A Snowflake-Shaped Magnetic Field Holds Promise for Taming Harsh Fusion Plasmas
Recent experiments have confirmed the great potential of a novel plasma-material interface concept.
The Science
Heat escaping from the core of a twelve-million degree nuclear fusion plasma device was successfully contained by a snowflake-shaped magnetic field to mitigate its impact on device walls.
The Impact
One of the grand challenges of the magnetic fusion research is to “tame the plasma-material interface”—to develop an interface between the hot plasma in the nuclear fusion reactor and the low-temperature material wall. The novel snowflake configuration diverts and dissipates heat lost from the high-temperature core plasma, thus alleviating thermal loads on the material wall.
Summary
Strong magnetic fields shape the hot plasma in the form of a donut in a magnetic fusion plasma reactor called a tokamak. Confined plasma particles move along infinite magnetic field lines inside the tokamak. Some particles and heat, however, tend to escape because of transport and magnetohydrodynamic plasma instabilities. A separate part of the vacuum vessel called a “divertor chamber” is used to divert away and collect lost heat and particles. If the plasma incident on the divertor surface is too hot, melting of the plasma-facing components and loss of coolant can occur. Under such undesirable conditions, the plasma-facing component lifetime would also be an issue, as they would tend to erode too quickly. The snowflake divertor concept was developed theoretically by Dmitri Ryutov and colleagues within the Fusion Energy Sciences Program at Lawrence Livermore National Laboratory (LLNL). The experiments led by LLNL scientists on the National Spherical Torus Experiment (NSTX) and DIII-D tokamak user facilities at Princeton Plasma Physics Laboratory and General Atomics, respectively, confirmed that all predicted magnetic properties could be realized without any additional hardware. The experiments at NSTX and DIII-D demonstrated a drastic reduction of heat load on divertor plasma-facing components and compatibility with high performance high confinement core plasma regimes. These, as well as other on-going experimental and numerical modeling efforts in USA, Switzerland, Italy and China, provide support to the snowflake divertor configuration as a viable plasma-material interface for future tokamak devices and for fusion development applications.
Contact
V. A. Soukhanovskii
Lawrence Livermore National Laboratory
vlad@llnl.gov
Funding
Office of Science Fusion Energy Sciences (FES) program
Publications
Ryutov, D., Geometrical properties of a snowflake divertor Phys. Plasmas 14, 064502 (2007).

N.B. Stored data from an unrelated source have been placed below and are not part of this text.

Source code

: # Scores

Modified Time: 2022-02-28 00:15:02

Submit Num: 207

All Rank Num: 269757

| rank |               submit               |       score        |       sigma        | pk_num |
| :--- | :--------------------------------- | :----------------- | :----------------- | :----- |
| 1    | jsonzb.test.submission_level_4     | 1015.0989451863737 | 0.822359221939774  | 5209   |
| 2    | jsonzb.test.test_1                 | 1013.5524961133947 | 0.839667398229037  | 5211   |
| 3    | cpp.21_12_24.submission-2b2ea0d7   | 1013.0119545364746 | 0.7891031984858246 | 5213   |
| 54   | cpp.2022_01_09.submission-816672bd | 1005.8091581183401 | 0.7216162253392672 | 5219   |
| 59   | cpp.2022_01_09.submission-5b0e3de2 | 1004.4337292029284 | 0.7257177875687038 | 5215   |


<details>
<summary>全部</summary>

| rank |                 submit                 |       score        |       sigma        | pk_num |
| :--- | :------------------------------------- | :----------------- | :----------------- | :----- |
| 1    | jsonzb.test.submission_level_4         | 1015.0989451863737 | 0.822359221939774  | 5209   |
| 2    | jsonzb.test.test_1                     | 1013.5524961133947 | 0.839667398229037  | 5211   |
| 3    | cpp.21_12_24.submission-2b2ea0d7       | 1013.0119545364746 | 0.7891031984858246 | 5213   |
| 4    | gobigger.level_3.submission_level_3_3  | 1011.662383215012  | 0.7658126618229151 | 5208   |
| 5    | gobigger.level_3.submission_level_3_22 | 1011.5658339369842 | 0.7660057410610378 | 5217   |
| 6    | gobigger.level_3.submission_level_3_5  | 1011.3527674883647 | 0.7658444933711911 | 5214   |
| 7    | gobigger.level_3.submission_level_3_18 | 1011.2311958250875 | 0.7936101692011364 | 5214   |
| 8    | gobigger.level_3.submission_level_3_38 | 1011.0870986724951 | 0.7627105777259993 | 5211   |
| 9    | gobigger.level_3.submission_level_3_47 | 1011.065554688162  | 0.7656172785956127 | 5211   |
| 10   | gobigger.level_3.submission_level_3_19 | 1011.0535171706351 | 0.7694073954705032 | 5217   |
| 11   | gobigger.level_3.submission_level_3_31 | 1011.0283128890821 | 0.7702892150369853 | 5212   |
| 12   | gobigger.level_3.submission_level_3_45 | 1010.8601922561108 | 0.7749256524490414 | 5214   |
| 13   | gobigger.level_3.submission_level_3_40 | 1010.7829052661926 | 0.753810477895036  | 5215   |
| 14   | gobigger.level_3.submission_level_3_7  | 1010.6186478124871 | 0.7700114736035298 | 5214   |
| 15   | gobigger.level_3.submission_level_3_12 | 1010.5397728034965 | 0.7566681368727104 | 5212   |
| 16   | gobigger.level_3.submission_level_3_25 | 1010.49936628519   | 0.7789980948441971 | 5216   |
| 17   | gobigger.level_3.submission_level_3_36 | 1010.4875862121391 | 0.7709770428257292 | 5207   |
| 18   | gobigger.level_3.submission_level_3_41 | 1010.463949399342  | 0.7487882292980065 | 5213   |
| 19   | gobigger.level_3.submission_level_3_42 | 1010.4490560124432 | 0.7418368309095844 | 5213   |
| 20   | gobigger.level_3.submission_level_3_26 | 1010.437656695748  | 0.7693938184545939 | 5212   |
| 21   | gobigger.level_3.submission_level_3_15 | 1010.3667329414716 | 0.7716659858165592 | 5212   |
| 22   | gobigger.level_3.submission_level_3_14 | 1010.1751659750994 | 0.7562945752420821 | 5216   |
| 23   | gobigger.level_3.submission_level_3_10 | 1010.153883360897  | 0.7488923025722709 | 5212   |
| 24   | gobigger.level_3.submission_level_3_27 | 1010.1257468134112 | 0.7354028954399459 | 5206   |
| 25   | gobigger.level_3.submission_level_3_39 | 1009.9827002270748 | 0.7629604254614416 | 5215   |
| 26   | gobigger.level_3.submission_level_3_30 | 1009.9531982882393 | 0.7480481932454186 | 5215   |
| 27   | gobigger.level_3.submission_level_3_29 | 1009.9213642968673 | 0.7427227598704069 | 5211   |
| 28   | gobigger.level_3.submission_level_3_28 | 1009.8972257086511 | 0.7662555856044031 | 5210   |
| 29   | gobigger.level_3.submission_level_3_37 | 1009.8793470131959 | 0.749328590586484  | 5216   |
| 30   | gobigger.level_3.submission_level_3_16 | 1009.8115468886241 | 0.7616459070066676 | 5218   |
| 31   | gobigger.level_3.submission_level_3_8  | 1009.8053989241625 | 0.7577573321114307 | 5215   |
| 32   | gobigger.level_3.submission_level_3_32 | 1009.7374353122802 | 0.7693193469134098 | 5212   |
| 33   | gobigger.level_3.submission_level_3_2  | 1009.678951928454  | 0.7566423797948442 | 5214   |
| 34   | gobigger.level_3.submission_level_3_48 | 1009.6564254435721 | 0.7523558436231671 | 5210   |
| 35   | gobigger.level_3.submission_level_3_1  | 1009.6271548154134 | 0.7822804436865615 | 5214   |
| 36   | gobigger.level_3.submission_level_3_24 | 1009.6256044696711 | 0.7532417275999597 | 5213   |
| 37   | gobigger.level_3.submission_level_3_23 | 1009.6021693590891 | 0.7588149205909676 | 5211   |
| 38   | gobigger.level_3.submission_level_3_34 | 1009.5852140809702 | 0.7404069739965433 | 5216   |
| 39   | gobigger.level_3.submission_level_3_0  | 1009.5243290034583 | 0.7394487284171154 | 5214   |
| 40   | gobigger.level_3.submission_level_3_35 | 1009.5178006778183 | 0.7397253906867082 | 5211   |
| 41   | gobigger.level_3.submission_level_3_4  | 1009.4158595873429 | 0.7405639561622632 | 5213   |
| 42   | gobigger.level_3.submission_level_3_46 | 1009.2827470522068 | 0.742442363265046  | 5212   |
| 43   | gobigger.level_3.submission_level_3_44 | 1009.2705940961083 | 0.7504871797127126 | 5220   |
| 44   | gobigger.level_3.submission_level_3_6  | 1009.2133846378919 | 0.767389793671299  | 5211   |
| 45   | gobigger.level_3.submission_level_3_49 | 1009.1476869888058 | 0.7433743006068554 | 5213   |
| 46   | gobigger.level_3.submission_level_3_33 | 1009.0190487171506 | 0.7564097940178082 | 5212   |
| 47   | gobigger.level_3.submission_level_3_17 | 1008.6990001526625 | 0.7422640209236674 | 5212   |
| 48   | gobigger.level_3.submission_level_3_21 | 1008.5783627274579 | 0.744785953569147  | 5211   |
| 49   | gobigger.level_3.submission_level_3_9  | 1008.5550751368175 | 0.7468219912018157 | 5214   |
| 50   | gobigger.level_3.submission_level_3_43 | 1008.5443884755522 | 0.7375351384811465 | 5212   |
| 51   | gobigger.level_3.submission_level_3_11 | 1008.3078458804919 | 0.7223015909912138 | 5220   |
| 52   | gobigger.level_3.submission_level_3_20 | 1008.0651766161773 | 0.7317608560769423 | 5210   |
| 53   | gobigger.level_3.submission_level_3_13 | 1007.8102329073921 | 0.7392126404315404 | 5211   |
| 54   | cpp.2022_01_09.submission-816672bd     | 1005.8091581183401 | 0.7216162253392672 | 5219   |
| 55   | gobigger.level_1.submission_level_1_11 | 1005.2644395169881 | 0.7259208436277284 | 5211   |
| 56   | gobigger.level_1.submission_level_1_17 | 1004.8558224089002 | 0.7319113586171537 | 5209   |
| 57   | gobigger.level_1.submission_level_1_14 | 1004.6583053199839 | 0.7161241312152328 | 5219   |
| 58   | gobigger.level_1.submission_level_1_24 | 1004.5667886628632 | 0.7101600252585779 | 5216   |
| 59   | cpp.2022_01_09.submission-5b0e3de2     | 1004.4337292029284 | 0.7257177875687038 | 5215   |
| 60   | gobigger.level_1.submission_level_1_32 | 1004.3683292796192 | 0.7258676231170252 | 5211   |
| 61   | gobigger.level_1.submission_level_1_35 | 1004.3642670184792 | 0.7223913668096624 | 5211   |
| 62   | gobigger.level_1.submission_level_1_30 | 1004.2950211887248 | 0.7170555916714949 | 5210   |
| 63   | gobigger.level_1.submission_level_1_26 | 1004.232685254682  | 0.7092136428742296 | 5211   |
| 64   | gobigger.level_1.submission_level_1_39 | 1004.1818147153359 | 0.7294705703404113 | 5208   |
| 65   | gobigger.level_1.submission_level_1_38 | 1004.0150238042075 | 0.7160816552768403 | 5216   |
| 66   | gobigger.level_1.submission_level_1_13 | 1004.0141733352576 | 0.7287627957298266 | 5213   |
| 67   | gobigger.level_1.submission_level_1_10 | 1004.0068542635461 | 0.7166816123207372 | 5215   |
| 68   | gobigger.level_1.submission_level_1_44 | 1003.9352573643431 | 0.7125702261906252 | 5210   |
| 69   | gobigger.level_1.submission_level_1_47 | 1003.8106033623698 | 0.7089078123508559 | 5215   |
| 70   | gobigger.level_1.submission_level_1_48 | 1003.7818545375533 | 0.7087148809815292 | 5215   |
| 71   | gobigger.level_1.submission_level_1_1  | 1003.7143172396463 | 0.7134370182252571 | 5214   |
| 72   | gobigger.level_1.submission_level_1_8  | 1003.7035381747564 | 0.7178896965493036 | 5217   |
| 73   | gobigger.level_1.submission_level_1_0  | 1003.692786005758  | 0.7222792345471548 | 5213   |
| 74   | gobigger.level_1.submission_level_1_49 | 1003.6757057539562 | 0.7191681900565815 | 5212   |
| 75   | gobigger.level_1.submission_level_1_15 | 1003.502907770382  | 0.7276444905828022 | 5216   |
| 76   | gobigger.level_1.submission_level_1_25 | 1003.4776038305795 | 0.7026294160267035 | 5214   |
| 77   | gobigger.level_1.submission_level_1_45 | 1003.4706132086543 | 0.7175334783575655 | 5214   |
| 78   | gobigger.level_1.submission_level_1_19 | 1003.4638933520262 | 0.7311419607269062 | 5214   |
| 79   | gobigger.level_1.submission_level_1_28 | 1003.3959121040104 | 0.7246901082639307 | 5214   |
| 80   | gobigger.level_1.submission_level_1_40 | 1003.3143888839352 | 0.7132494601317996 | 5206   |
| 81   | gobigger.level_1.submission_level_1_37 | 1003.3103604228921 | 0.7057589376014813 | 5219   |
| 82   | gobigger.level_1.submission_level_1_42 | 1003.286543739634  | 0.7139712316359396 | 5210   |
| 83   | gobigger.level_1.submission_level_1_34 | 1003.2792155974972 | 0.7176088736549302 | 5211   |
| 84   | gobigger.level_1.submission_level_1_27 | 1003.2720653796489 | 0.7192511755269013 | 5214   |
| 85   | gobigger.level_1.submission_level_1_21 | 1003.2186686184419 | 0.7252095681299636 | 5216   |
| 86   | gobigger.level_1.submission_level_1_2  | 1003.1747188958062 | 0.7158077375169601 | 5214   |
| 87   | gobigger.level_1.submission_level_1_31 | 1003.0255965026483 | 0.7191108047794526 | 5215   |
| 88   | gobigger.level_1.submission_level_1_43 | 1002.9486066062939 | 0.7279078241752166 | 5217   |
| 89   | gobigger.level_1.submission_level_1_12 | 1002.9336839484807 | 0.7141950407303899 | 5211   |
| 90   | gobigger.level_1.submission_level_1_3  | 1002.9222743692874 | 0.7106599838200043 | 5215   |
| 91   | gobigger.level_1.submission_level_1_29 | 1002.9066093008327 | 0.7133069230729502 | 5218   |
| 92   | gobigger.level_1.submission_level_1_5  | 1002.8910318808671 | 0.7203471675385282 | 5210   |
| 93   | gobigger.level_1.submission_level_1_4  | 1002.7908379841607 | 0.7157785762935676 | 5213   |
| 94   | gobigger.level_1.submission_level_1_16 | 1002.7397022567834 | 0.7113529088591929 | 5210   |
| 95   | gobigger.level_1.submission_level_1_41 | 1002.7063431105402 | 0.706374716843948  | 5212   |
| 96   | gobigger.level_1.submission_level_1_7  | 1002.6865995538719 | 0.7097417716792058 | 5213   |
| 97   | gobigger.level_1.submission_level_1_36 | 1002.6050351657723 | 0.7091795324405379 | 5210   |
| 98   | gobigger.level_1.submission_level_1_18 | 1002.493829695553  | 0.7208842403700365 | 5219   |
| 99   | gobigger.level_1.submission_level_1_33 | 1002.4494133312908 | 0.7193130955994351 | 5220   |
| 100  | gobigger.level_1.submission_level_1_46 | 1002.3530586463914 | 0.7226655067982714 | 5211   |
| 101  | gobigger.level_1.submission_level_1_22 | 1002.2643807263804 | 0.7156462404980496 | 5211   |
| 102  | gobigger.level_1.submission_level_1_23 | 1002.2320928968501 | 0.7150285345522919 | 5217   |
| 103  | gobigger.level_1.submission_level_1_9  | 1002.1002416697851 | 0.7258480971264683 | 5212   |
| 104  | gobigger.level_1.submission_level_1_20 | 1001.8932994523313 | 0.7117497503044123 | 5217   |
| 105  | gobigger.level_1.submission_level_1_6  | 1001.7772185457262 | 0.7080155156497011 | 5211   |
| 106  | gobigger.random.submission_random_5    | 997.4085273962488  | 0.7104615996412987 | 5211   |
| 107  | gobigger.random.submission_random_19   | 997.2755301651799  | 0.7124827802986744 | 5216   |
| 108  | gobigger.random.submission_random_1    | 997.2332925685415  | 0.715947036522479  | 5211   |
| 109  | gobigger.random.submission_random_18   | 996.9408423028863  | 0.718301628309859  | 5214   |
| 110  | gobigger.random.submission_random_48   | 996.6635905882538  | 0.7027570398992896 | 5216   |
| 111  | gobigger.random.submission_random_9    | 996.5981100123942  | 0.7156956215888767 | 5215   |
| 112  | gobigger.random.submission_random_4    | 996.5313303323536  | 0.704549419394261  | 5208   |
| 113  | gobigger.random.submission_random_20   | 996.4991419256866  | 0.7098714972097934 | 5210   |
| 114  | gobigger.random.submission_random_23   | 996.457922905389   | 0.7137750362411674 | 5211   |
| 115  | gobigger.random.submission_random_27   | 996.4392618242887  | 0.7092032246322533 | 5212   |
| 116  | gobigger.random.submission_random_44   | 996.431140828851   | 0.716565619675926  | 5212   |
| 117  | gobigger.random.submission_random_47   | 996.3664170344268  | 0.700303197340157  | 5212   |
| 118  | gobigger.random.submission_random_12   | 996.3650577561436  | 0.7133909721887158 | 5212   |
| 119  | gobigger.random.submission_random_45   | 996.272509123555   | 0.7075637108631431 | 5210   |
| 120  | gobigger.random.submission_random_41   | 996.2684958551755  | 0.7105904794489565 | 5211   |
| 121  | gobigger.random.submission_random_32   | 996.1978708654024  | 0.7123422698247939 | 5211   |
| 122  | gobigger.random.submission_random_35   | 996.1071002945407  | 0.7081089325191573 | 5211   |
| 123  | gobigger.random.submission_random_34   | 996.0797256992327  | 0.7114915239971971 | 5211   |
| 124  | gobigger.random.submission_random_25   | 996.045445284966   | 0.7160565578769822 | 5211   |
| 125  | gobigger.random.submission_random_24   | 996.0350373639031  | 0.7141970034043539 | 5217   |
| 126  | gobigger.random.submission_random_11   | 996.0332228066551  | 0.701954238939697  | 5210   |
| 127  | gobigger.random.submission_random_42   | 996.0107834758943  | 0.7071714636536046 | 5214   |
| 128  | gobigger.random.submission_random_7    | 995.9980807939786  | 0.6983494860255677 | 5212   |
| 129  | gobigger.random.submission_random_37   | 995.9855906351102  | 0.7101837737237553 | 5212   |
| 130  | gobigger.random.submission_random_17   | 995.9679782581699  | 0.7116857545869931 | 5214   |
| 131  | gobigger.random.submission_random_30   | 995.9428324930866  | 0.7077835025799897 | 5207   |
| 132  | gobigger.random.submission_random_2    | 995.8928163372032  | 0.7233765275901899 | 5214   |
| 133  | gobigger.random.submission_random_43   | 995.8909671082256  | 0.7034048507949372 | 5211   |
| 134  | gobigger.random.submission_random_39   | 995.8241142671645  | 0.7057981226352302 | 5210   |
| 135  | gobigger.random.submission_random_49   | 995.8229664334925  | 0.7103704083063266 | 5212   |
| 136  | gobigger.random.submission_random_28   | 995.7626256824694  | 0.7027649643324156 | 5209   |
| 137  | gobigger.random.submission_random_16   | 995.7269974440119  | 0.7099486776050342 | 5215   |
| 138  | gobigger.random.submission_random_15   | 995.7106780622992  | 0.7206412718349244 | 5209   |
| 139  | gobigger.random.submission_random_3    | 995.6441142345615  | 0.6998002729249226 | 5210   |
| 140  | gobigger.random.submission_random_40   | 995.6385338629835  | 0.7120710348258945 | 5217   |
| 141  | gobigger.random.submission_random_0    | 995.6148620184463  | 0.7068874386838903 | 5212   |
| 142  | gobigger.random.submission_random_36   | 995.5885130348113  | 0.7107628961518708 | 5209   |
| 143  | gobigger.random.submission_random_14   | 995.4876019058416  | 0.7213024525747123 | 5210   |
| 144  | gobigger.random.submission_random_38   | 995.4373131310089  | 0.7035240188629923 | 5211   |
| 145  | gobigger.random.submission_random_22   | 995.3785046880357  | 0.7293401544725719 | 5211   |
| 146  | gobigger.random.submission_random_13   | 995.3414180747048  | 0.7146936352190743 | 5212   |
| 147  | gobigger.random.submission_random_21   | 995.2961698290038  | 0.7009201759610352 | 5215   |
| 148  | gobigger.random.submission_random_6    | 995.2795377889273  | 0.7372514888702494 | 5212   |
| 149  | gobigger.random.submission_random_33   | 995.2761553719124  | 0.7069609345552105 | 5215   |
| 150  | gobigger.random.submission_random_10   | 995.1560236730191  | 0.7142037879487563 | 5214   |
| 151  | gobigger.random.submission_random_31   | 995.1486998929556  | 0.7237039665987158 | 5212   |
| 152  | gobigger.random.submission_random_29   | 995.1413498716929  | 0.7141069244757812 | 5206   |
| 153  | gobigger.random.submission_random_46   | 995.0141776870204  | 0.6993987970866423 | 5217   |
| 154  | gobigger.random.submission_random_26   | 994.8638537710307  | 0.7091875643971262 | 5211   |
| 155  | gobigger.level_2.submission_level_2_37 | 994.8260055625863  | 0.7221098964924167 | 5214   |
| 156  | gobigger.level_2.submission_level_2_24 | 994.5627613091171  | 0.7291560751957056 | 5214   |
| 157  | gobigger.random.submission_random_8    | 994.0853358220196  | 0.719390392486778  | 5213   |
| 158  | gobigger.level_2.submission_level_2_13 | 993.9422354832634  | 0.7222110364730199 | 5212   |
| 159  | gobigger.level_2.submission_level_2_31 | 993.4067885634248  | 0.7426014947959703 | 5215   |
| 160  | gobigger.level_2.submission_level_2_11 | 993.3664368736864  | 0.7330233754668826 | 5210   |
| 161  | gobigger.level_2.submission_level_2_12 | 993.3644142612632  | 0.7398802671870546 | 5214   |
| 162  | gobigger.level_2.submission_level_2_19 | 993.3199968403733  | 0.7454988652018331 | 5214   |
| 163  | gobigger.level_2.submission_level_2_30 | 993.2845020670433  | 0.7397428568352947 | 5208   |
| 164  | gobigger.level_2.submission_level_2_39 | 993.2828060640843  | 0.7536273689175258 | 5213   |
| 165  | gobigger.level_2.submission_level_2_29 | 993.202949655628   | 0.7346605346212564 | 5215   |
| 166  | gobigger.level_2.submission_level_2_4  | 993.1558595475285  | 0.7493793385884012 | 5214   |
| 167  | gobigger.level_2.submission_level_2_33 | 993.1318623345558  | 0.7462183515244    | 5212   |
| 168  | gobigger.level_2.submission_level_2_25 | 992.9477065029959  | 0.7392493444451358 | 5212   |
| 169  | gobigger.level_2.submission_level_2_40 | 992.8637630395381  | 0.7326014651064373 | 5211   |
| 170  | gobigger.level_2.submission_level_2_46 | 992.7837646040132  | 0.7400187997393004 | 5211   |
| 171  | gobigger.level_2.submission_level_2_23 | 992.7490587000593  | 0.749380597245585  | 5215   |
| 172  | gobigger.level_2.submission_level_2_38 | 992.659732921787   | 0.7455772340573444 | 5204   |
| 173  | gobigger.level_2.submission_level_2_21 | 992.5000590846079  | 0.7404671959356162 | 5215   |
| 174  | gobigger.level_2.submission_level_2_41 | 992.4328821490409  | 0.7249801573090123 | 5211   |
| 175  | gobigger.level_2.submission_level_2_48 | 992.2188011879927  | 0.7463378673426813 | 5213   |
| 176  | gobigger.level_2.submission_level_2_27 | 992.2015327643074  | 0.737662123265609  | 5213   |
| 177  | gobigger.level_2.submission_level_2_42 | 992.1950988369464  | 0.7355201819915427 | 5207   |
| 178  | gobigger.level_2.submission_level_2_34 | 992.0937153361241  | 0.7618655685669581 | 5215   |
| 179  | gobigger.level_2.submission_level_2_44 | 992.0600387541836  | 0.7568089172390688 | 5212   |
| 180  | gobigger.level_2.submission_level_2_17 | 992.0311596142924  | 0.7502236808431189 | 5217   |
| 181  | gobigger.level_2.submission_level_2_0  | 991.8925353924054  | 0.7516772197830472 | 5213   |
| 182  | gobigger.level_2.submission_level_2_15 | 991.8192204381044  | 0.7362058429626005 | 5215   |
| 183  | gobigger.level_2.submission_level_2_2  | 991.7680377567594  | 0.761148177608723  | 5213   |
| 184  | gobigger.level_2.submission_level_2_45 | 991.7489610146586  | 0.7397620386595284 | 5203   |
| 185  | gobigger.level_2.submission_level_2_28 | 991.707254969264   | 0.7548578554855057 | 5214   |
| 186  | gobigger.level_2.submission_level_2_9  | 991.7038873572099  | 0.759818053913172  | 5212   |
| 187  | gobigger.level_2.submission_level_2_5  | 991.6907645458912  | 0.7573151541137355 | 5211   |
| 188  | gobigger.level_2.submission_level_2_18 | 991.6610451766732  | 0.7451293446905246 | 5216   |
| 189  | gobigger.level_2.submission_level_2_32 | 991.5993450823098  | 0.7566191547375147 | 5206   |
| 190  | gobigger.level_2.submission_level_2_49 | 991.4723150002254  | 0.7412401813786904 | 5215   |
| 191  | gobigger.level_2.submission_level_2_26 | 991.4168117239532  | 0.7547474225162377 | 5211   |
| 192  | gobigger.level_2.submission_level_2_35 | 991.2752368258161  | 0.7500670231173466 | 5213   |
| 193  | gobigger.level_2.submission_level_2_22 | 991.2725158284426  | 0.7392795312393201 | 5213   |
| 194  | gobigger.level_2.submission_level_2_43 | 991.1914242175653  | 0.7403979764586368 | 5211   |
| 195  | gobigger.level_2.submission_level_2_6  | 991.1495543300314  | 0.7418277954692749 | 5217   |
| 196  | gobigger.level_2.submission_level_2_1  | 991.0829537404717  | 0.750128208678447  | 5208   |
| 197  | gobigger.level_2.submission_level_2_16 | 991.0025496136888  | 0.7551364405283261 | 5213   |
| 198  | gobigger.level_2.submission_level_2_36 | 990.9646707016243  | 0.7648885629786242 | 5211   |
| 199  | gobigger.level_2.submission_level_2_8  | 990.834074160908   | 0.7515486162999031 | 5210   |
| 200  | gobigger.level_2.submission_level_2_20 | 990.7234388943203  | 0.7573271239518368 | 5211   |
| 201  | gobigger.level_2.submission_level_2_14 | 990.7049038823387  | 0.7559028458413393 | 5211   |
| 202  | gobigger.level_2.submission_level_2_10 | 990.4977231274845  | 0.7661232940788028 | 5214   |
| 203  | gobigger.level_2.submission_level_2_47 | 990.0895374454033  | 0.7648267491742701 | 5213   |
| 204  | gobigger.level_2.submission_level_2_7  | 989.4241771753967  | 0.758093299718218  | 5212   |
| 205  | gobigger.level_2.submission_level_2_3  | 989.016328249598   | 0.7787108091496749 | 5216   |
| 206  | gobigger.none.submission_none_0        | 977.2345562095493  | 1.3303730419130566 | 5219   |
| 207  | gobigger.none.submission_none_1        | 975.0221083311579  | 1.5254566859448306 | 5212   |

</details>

Ryutov, D. et al., The magnetic field structure of a snowflake divertor, Phys. Plasmas 15 (2008) 092501.
Soukhanovskii, V. et al., Taming the plasma-material interface with the snowflake divertor in NSTX, Nucl. Fusion 51 (2011) 012001.
Soukhanovskii, V. A. et al., Snowflake divertor configuration studies in NSTX, Phys. Plasmas 19 (2012) 082504.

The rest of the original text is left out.